**Exercise**
In the lines below, find the one that contains "3 for the formal definition.)" and write it out exactly, along with every line that follows it.

*** Records to process ***

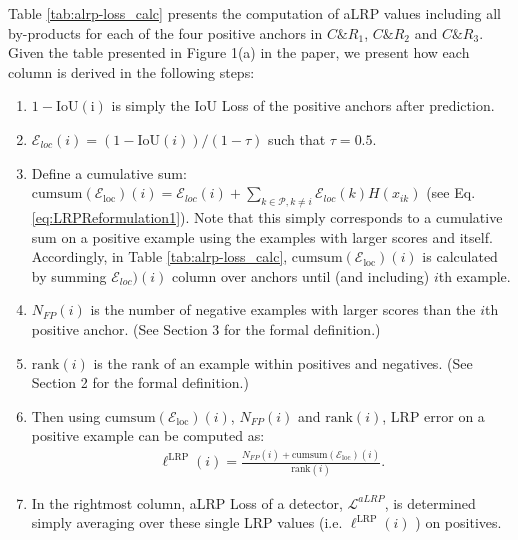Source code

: \documentclass{article}
\begin{document}
Table \ref{tab:alrp-loss_calc} presents the computation of aLRP values including all by-products for each of the four positive anchors in $C \& R_1$, $C \& R_2$ and $C \& R_3$. Given the table presented in Figure 1(a) in the paper, we present how each column is derived in the following steps:
\begin{enumerate}
    \item $1-\mathrm{IoU(i)}$ is simply the IoU Loss of the positive anchors after prediction.
    \item $\mathcal{E}_{loc}(i) = (1-\mathrm{IoU}(i))/(1-\tau)$ such that $\tau=0.5$.
    \item Define a cumulative sum: $\mathrm{cumsum (\mathcal{E}_{loc})}(i) = \mathcal{E}_{loc}(i) +  \sum \limits_{k \in \mathcal{P}, k \neq i}  \mathcal{E}_{loc}(k) H(x_{ik})$ (see Eq. \ref{eq:LRPReformulation1}). Note that this simply corresponds to a cumulative sum on a positive example using the examples with larger scores and itself. Accordingly, in Table \ref{tab:alrp-loss_calc}, $\mathrm{cumsum (\mathcal{E}_{loc})}(i)$ is calculated by summing $\mathcal{E}_{loc})(i)$ column over anchors until (and including) $i$th example.
    \item $N_{FP}(i)$ is the number of negative examples with larger scores than the $i$th positive anchor. (See Section 3 for the formal definition.)
    \item $\mathrm{rank}(i)$ is the rank of an example within positives and negatives. (See Section 2 for the formal definition.)
    \item Then using $\mathrm{cumsum (\mathcal{E}_{loc})}(i)$, $N_{FP}(i)$ and $\mathrm{rank}(i)$, LRP error on a positive example can be computed as:
    \begin{align}
    \ell^{\mathrm{LRP}}(i) =  \frac{N_{FP}(i)+\mathrm{cumsum (\mathcal{E}_{loc})}(i)}{\mathrm{rank}(i)}.
    \end{align}
    \item In the rightmost column, aLRP Loss of a detector, $\mathcal{L}^{aLRP}$, is determined simply averaging over these single LRP values (i.e. $\ell^{\mathrm{LRP}}(i)$ ) on positives.
\end{enumerate}
\end{document}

*** End of Records to process ***

**Response to the task**
    \item $N_{FP}(i)$ is the number of negative examples with larger scores than the $i$th positive anchor. (See Section 3 for the formal definition.)
    \item $\mathrm{rank}(i)$ is the rank of an example within positives and negatives. (See Section 2 for the formal definition.)
    \item Then using $\mathrm{cumsum (\mathcal{E}_{loc})}(i)$, $N_{FP}(i)$ and $\mathrm{rank}(i)$, LRP error on a positive example can be computed as:
    \begin{align}
    \ell^{\mathrm{LRP}}(i) =  \frac{N_{FP}(i)+\mathrm{cumsum (\mathcal{E}_{loc})}(i)}{\mathrm{rank}(i)}.
    \end{align}
    \item In the rightmost column, aLRP Loss of a detector, $\mathcal{L}^{aLRP}$, is determined simply averaging over these single LRP values (i.e. $\ell^{\mathrm{LRP}}(i)$ ) on positives.
\end{enumerate}
\end{document}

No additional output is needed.